-- Work to complete --
Go through the data below and transcribe it exactly. Omit the images.

________________________________________

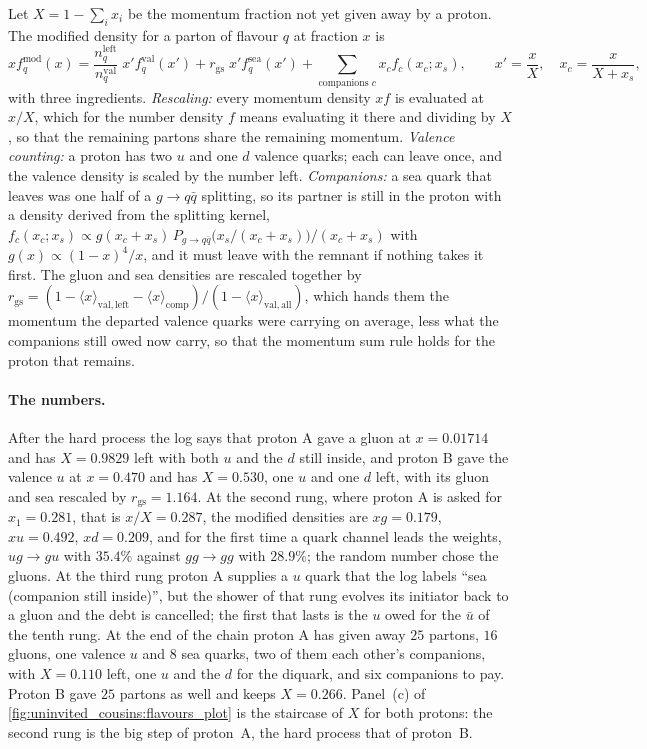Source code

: Let $X=1-\sum_i x_i$ be the momentum fraction not yet given away by a
proton. The modified density for a parton of flavour $q$ at fraction $x$ is
\begin{equation}
    xf_q^{\mathrm{mod}}(x)=
    \frac{n_q^{\mathrm{left}}}{n_q^{\mathrm{val}}}\;x'f_q^{\mathrm{val}}(x')
    +r_{\mathrm{gs}}\;x'f_q^{\mathrm{sea}}(x')
    +\sum_{\text{companions }c}x_cf_c(x_c;x_s),
  \qquad x'=\frac{x}{X},\quad x_c=\frac{x}{X+x_s},
  \label{eq:uninvited_cousins:depleted}
\end{equation}
with three ingredients. \emph{Rescaling:} every momentum density $xf$ is evaluated at $x/X$, which
for the number density $f$ means evaluating it there and dividing by $X$, so
that the remaining partons share the remaining momentum. \emph{Valence counting:} a proton has two $u$ and one $d$ valence
quarks; each can leave once, and the valence density is scaled by the
number left. \emph{Companions:} a sea quark that leaves was one half of a
$g\to q\bar q$ splitting, so its partner is still in the proton with a
density derived from the splitting kernel,
$f_c(x_c;x_s)\propto g(x_c+x_s)\,P_{g\to q\bar q}\bigl(x_s/(x_c+x_s)\bigr)/(x_c+x_s)$
with $g(x)\propto(1-x)^4/x$, and it must leave with the remnant if nothing
takes it first. The gluon and sea densities are rescaled together by
$r_{\mathrm{gs}}=(1-\langle x\rangle_{\mathrm{val,left}}-\langle x\rangle_{\mathrm{comp}})/(1-\langle x\rangle_{\mathrm{val,all}})$,
which hands them the momentum the departed valence quarks were carrying on
average, less what the companions still owed now carry, so
that the momentum sum rule holds for the proton that remains.

\paragraph{The numbers.} After the hard process the log says that proton A
gave a gluon at $x=0.01714$ and has $X=0.9829$ left with both $u$ and the
$d$ still inside, and proton B gave the valence $u$ at $x=0.470$ and has
$X=0.530$, one $u$ and one $d$ left, with its gluon and sea rescaled by
$r_{\mathrm{gs}}=1.164$. At the second rung, where proton A is asked for
$x_1=0.281$, that is $x/X=0.287$, the modified densities are $xg=0.179$,
$xu=0.492$, $xd=0.209$, and for the first time a quark channel leads the
weights, $ug\to gu$ with $35.4\%$ against $gg\to gg$ with $28.9\%$; the
random number chose the gluons. At the third rung proton A supplies a $u$
quark that the log labels ``sea (companion still inside)'', but the shower
of that rung evolves its initiator back to a gluon and the debt is
cancelled; the first that lasts is the $u$ owed for the $\bar u$ of the
tenth rung. At the end of the chain proton A has given away $25$ partons,
$16$ gluons, one valence $u$ and $8$ sea quarks, two of them each other's
companions, with $X=0.110$ left, one $u$ and the $d$ for the diquark, and
six companions to pay. Proton B gave $25$ partons as well and keeps
$X=0.266$. Panel~(c) of \cref{fig:uninvited_cousins:flavours_plot} is the
staircase of $X$ for both protons: the second rung is the big step of
proton~A, the hard process that of proton~B.

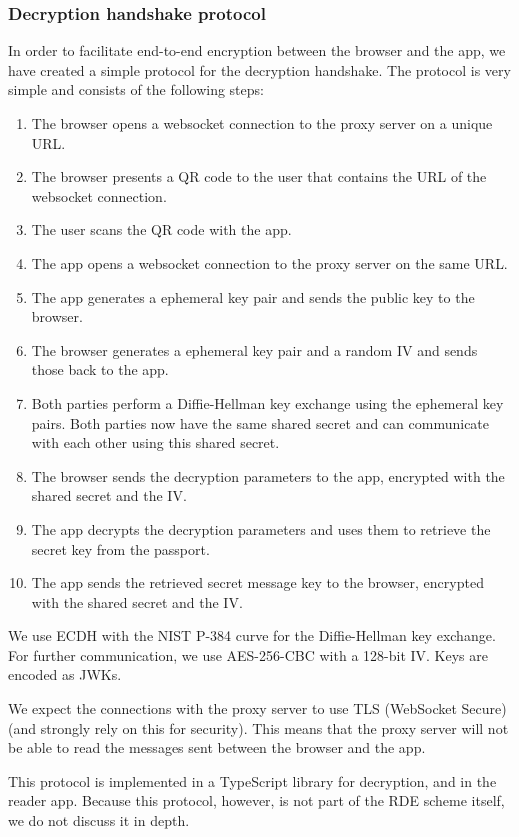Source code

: \subsubsection{Decryption handshake protocol} \label{subsubsec:decryption-handshake-protocol}
In order to facilitate end-to-end encryption between the browser and the app, we have created a simple protocol for the decryption handshake.
The protocol is very simple and consists of the following steps:
\begin{enumerate}
    \item The browser opens a websocket connection to the proxy server on a unique URL.
    \item The browser presents a QR code to the user that contains the URL of the websocket connection.
    \item The user scans the QR code with the app.
    \item The app opens a websocket connection to the proxy server on the same URL.
    \item The app generates a ephemeral key pair and sends the public key to the browser.
    \item The browser generates a ephemeral key pair and a random IV and sends those back to the app.
    \item Both parties perform a Diffie-Hellman key exchange using the ephemeral key pairs.
    Both parties now have the same shared secret and can communicate with each other using this shared secret.
    \item The browser sends the decryption parameters to the app, encrypted with the shared secret and the IV.
    \item The app decrypts the decryption parameters and uses them to retrieve the secret key from the passport.
    \item The app sends the retrieved secret message key to the browser, encrypted with the shared secret and the IV.
\end{enumerate}

We use ECDH with the NIST P-384 curve for the Diffie-Hellman key exchange.
For further communication, we use AES-256-CBC with a 128-bit IV.
Keys are encoded as JWKs.

We expect the connections with the proxy server to use TLS (WebSocket Secure) (and strongly rely on this for security).
This means that the proxy server will not be able to read the messages sent between the browser and the app.

This protocol is implemented in a TypeScript library for decryption, and in the reader app.
Because this protocol, however, is not part of the RDE scheme itself, we do not discuss it in depth.

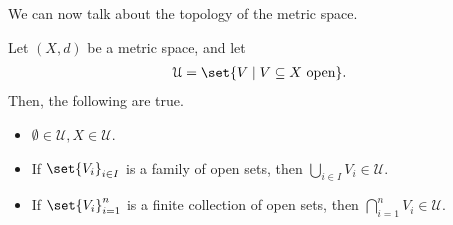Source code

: We can now talk about the topology of the metric space.
\begin{fact}
  Let $\left(X,d\right)$ be a metric space, and let
  \begin{align*}
    \mathcal{U} = \set{V\mid V\subseteq X\text{ open}}.
  \end{align*}
  Then, the following are true.
  \begin{itemize}
    \item $\emptyset\in \mathcal{U},X\in \mathcal{U}$.
    \item If $\set{V_{i}}_{i\in I}$ is a family of open sets, then $\bigcup_{i\in I}V_i\in \mathcal{U}$.
    \item If $\set{V_i}_{i=1}^{n}$ is a finite collection of open sets, then $\bigcap_{i=1}^{n}V_i \in \mathcal{U}$.
  \end{itemize}
\end{fact}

________________________________________

-- Exercise output --
Source code

: Let $X=1-\sum_i x_i$ be the momentum fraction not yet given away by a
proton. The modified density for a parton of flavour $q$ at fraction $x$ is
\begin{equation}
    xf_q^{\mathrm{mod}}(x)=
    \frac{n_q^{\mathrm{left}}}{n_q^{\mathrm{val}}}\;x'f_q^{\mathrm{val}}(x')
    +r_{\mathrm{gs}}\;x'f_q^{\mathrm{sea}}(x')
    +\sum_{\text{companions }c}x_cf_c(x_c;x_s),
  \qquad x'=\frac{x}{X},\quad x_c=\frac{x}{X+x_s},
  \label{eq:uninvited_cousins:depleted}
\end{equation}
with three ingredients. \emph{Rescaling:} every momentum density $xf$ is evaluated at $x/X$, which
for the number density $f$ means evaluating it there and dividing by $X$, so
that the remaining partons share the remaining momentum. \emph{Valence counting:} a proton has two $u$ and one $d$ valence
quarks; each can leave once, and the valence density is scaled by the
number left. \emph{Companions:} a sea quark that leaves was one half of a
$g\to q\bar q$ splitting, so its partner is still in the proton with a
density derived from the splitting kernel,
$f_c(x_c;x_s)\propto g(x_c+x_s)\,P_{g\to q\bar q}\bigl(x_s/(x_c+x_s)\bigr)/(x_c+x_s)$
with $g(x)\propto(1-x)^4/x$, and it must leave with the remnant if nothing
takes it first. The gluon and sea densities are rescaled together by
$r_{\mathrm{gs}}=(1-\langle x\rangle_{\mathrm{val,left}}-\langle x\rangle_{\mathrm{comp}})/(1-\langle x\rangle_{\mathrm{val,all}})$,
which hands them the momentum the departed valence quarks were carrying on
average, less what the companions still owed now carry, so
that the momentum sum rule holds for the proton that remains.

\paragraph{The numbers.} After the hard process the log says that proton A
gave a gluon at $x=0.01714$ and has $X=0.9829$ left with both $u$ and the
$d$ still inside, and proton B gave the valence $u$ at $x=0.470$ and has
$X=0.530$, one $u$ and one $d$ left, with its gluon and sea rescaled by
$r_{\mathrm{gs}}=1.164$. At the second rung, where proton A is asked for
$x_1=0.281$, that is $x/X=0.287$, the modified densities are $xg=0.179$,
$xu=0.492$, $xd=0.209$, and for the first time a quark channel leads the
weights, $ug\to gu$ with $35.4\%$ against $gg\to gg$ with $28.9\%$; the
random number chose the gluons. At the third rung proton A supplies a $u$
quark that the log labels ``sea (companion still inside)'', but the shower
of that rung evolves its initiator back to a gluon and the debt is
cancelled; the first that lasts is the $u$ owed for the $\bar u$ of the
tenth rung. At the end of the chain proton A has given away $25$ partons,
$16$ gluons, one valence $u$ and $8$ sea quarks, two of them each other's
companions, with $X=0.110$ left, one $u$ and the $d$ for the diquark, and
six companions to pay. Proton B gave $25$ partons as well and keeps
$X=0.266$. Panel~(c) of \cref{fig:uninvited_cousins:flavours_plot} is the
staircase of $X$ for both protons: the second rung is the big step of
proton~A, the hard process that of proton~B.

Source code

: \subsubsection{Decryption handshake protocol} \label{subsubsec:decryption-handshake-protocol}
In order to facilitate end-to-end encryption between the browser and the app, we have created a simple protocol for the decryption handshake.
The protocol is very simple and consists of the following steps:
\begin{enumerate}
    \item The browser opens a websocket connection to the proxy server on a unique URL.
    \item The browser presents a QR code to the user that contains the URL of the websocket connection.
    \item The user scans the QR code with the app.
    \item The app opens a websocket connection to the proxy server on the same URL.
    \item The app generates a ephemeral key pair and sends the public key to the browser.
    \item The browser generates a ephemeral key pair and a random IV and sends those back to the app.
    \item Both parties perform a Diffie-Hellman key exchange using the ephemeral key pairs.
    Both parties now have the same shared secret and can communicate with each other using this shared secret.
    \item The browser sends the decryption parameters to the app, encrypted with the shared secret and the IV.
    \item The app decrypts the decryption parameters and uses them to retrieve the secret key from the passport.
    \item The app sends the retrieved secret message key to the browser, encrypted with the shared secret and the IV.
\end{enumerate}

We use ECDH with the NIST P-384 curve for the Diffie-Hellman key exchange.
For further communication, we use AES-256-CBC with a 128-bit IV.
Keys are encoded as JWKs.

We expect the connections with the proxy server to use TLS (WebSocket Secure) (and strongly rely on this for security).
This means that the proxy server will not be able to read the messages sent between the browser and the app.

This protocol is implemented in a TypeScript library for decryption, and in the reader app.
Because this protocol, however, is not part of the RDE scheme itself, we do not discuss it in depth.

Source code

: We can now talk about the topology of the metric space.
\begin{fact}
  Let $\left(X,d\right)$ be a metric space, and let
  \begin{align*}
    \mathcal{U} = \set{V\mid V\subseteq X\text{ open}}.
  \end{align*}
  Then, the following are true.
  \begin{itemize}
    \item $\emptyset\in \mathcal{U},X\in \mathcal{U}$.
    \item If $\set{V_{i}}_{i\in I}$ is a family of open sets, then $\bigcup_{i\in I}V_i\in \mathcal{U}$.
    \item If $\set{V_i}_{i=1}^{n}$ is a finite collection of open sets, then $\bigcap_{i=1}^{n}V_i \in \mathcal{U}$.
  \end{itemize}
\end{fact}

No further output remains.